--- Data supplied ---

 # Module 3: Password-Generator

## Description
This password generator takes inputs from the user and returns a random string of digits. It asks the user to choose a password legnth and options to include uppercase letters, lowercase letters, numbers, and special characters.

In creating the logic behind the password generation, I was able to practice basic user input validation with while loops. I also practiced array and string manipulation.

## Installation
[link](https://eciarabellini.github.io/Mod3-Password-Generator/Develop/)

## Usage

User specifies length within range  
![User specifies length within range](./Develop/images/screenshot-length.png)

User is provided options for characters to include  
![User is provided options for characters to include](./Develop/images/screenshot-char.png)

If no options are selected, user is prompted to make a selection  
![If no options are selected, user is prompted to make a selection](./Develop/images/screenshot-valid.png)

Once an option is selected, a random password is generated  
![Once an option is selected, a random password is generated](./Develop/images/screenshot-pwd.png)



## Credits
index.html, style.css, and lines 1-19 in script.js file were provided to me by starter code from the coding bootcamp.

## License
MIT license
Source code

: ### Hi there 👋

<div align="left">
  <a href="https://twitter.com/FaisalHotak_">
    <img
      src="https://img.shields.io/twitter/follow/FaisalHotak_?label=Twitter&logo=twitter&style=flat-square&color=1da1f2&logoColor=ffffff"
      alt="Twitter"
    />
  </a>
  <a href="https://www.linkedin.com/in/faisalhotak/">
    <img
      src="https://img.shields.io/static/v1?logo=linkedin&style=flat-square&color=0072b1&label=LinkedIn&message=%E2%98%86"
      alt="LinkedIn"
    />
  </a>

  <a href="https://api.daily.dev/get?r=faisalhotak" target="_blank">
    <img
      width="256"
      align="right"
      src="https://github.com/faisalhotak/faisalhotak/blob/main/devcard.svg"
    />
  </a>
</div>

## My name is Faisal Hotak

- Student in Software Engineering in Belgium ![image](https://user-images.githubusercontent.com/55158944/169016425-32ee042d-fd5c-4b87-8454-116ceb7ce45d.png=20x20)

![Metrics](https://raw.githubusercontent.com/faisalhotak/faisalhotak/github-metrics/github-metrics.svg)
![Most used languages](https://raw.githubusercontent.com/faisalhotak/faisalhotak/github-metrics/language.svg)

---
--- Data supplied ---

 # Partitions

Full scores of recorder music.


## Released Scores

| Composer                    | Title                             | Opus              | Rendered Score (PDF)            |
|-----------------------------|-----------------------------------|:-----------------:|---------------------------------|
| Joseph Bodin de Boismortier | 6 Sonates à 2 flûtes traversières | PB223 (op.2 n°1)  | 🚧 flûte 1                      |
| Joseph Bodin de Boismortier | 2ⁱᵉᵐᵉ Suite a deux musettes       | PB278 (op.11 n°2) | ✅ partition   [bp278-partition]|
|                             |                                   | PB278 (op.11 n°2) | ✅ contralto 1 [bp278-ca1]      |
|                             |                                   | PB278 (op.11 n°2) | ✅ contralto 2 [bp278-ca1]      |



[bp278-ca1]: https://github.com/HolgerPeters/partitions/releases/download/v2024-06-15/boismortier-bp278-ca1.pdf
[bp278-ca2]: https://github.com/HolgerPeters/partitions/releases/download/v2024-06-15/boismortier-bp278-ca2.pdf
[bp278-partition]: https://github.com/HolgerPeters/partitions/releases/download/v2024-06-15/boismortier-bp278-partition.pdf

---
--- Data supplied ---

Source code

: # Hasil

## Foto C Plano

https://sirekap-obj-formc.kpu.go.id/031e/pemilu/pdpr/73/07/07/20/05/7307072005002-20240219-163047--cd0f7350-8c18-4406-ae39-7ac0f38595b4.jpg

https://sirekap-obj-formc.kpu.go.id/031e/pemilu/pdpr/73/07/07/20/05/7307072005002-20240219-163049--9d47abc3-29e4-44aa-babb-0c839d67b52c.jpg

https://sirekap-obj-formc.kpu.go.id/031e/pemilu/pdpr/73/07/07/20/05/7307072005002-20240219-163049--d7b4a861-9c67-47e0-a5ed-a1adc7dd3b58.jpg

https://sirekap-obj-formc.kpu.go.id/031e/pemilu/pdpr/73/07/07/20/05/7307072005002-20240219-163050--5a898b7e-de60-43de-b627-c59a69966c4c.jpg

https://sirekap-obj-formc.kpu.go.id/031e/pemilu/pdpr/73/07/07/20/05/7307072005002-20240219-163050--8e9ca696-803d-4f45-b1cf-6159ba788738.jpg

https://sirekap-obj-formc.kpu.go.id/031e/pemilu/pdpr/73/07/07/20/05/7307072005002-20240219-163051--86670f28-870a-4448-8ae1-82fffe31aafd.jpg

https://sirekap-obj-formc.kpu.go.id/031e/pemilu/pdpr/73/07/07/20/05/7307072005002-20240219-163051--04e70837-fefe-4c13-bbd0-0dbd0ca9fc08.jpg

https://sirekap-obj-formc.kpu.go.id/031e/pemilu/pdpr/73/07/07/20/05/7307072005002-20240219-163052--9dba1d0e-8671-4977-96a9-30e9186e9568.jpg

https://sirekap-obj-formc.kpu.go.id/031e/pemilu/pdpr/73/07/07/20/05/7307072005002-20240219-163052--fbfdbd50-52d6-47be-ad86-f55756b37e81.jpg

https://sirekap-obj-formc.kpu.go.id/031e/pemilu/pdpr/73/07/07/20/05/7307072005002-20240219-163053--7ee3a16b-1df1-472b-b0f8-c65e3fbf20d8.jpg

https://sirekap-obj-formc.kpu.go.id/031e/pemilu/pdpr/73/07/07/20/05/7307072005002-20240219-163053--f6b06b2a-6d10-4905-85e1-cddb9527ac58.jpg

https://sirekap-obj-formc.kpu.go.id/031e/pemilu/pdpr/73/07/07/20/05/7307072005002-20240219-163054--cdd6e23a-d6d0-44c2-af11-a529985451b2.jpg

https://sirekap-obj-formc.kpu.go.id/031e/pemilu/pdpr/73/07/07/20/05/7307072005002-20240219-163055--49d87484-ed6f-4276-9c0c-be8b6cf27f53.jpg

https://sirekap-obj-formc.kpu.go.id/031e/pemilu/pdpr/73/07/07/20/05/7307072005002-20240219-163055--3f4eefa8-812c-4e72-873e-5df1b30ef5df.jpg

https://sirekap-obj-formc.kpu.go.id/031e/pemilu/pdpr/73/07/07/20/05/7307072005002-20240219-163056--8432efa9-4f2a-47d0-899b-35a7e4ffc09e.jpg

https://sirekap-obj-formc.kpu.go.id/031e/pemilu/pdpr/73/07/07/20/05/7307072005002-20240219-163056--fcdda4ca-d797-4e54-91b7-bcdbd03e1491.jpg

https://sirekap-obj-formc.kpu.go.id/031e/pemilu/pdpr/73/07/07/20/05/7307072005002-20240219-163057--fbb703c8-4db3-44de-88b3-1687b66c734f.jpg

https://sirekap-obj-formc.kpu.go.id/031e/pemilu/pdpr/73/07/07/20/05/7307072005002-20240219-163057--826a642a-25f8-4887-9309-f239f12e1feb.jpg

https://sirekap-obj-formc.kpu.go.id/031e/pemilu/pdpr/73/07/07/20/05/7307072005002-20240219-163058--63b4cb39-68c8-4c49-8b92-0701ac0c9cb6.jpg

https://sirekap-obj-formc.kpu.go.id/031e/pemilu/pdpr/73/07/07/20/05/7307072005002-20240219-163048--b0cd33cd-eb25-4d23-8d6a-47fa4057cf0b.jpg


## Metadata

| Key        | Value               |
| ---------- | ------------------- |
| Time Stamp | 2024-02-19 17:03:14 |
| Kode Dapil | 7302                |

---

◆ Task objective ◆
Each line above with the string "within" should be reported in full.

◆ Problem solution ◆
User specifies length within range  
![User specifies length within range](./Develop/images/screenshot-length.png)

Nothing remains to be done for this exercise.